• [Supplied material]:
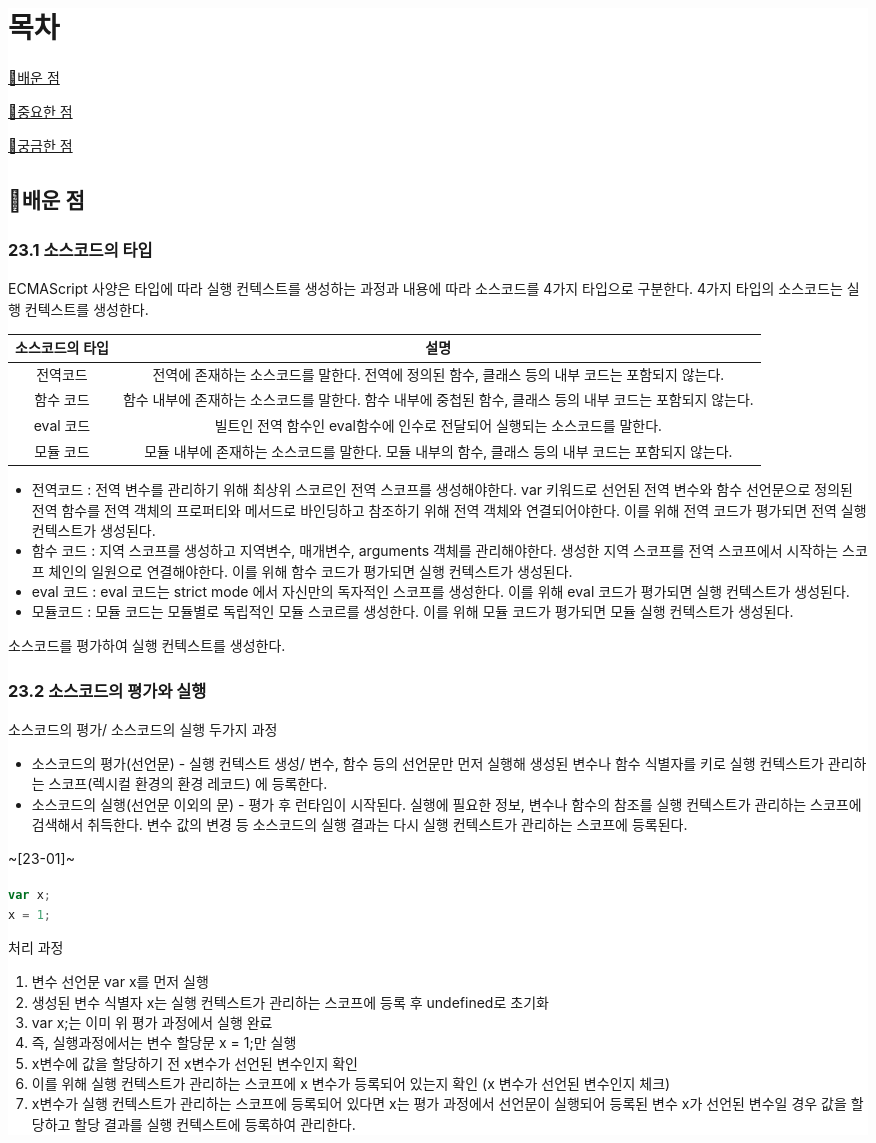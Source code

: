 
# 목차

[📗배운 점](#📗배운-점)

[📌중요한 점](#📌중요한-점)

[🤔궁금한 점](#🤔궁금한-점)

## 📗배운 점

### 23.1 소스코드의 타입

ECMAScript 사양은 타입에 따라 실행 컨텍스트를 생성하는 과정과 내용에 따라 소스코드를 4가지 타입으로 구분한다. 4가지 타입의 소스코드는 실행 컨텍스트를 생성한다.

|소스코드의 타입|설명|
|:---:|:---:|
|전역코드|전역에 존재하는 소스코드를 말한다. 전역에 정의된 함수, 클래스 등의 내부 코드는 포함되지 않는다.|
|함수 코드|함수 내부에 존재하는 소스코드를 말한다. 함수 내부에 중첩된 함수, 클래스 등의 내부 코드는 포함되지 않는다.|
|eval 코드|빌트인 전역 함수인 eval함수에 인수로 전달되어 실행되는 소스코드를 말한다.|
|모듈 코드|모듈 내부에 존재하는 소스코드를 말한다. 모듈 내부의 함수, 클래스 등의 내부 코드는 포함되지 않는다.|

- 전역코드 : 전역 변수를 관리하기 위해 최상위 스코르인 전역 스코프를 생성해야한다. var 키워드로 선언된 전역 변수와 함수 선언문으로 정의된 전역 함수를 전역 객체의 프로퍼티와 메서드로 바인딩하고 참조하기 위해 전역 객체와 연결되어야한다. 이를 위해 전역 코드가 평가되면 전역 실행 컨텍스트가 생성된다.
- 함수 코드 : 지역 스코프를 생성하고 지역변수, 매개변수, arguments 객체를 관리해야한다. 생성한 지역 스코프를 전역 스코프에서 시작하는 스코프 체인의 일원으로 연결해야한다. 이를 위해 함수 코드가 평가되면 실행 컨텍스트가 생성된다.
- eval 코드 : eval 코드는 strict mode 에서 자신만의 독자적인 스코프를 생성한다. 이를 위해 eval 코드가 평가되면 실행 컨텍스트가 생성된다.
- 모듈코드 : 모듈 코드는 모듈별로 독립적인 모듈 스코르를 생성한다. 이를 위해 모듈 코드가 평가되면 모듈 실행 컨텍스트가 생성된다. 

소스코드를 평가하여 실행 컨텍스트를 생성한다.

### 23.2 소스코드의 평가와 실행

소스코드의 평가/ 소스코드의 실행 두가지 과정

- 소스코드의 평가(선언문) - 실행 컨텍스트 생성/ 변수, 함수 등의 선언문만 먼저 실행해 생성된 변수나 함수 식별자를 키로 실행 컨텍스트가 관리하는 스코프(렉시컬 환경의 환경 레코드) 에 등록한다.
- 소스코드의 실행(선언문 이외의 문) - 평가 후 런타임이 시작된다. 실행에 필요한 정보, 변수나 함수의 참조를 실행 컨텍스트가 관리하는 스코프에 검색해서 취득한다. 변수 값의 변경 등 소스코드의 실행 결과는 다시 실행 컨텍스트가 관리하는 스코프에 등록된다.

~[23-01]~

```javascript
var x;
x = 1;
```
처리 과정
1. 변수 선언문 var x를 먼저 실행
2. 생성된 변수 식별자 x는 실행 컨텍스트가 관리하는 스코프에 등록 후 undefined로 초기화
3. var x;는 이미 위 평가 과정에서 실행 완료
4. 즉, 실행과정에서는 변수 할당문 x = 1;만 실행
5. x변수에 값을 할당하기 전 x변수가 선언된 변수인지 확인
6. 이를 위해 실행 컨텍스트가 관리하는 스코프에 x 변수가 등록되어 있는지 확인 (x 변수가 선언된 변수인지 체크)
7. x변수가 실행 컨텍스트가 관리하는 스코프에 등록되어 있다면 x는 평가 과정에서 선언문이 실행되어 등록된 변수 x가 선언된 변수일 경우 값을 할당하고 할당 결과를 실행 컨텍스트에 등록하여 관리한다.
...
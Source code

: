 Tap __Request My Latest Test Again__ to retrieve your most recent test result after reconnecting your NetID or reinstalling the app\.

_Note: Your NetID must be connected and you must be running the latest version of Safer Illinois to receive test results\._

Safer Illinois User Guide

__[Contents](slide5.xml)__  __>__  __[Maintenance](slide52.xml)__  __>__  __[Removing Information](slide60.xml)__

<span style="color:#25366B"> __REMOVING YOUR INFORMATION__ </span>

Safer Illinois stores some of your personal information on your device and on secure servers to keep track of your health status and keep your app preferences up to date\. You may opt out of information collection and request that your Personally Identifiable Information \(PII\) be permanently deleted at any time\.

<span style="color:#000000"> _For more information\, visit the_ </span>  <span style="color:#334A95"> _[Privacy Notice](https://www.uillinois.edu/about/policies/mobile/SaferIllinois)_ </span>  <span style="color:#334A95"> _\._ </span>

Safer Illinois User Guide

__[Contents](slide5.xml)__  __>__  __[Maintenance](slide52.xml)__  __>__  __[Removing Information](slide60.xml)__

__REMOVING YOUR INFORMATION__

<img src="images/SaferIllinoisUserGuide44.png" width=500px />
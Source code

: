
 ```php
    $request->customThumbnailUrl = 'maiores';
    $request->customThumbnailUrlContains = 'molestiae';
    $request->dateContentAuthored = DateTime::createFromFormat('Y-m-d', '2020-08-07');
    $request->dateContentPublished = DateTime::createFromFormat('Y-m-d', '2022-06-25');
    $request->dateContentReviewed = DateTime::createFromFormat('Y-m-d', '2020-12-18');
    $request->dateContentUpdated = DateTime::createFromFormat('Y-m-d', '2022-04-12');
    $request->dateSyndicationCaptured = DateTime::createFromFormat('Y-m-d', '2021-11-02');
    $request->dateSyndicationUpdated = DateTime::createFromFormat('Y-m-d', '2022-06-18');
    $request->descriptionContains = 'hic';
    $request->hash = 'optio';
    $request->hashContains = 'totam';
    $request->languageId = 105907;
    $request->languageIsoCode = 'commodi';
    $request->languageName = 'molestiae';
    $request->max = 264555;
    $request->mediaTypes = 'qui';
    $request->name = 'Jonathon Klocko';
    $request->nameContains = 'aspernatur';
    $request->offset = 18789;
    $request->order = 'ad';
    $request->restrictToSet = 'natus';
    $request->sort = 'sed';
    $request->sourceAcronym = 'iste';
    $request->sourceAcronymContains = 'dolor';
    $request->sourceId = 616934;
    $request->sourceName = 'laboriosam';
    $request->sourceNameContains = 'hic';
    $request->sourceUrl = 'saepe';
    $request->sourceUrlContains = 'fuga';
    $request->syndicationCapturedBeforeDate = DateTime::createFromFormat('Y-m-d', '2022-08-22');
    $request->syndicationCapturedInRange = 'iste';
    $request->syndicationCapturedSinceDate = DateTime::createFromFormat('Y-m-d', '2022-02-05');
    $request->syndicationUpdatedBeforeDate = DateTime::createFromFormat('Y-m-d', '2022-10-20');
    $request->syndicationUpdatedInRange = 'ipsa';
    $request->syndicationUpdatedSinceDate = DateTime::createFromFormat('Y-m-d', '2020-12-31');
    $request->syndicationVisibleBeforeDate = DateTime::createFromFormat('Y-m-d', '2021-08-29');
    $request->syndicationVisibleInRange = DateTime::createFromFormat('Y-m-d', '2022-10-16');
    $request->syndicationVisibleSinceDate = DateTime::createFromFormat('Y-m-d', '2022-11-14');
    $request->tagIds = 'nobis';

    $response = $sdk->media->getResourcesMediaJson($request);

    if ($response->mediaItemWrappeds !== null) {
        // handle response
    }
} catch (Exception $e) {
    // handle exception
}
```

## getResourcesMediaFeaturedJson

• [Activity]: List all lines from the entries that include the word "color".

• [Reply]:
<span style="color:#25366B"> __REMOVING YOUR INFORMATION__ </span>
<span style="color:#000000"> _For more information\, visit the_ </span>  <span style="color:#334A95"> _[Privacy Notice](https://www.uillinois.edu/about/policies/mobile/SaferIllinois)_ </span>  <span style="color:#334A95"> _\._ </span>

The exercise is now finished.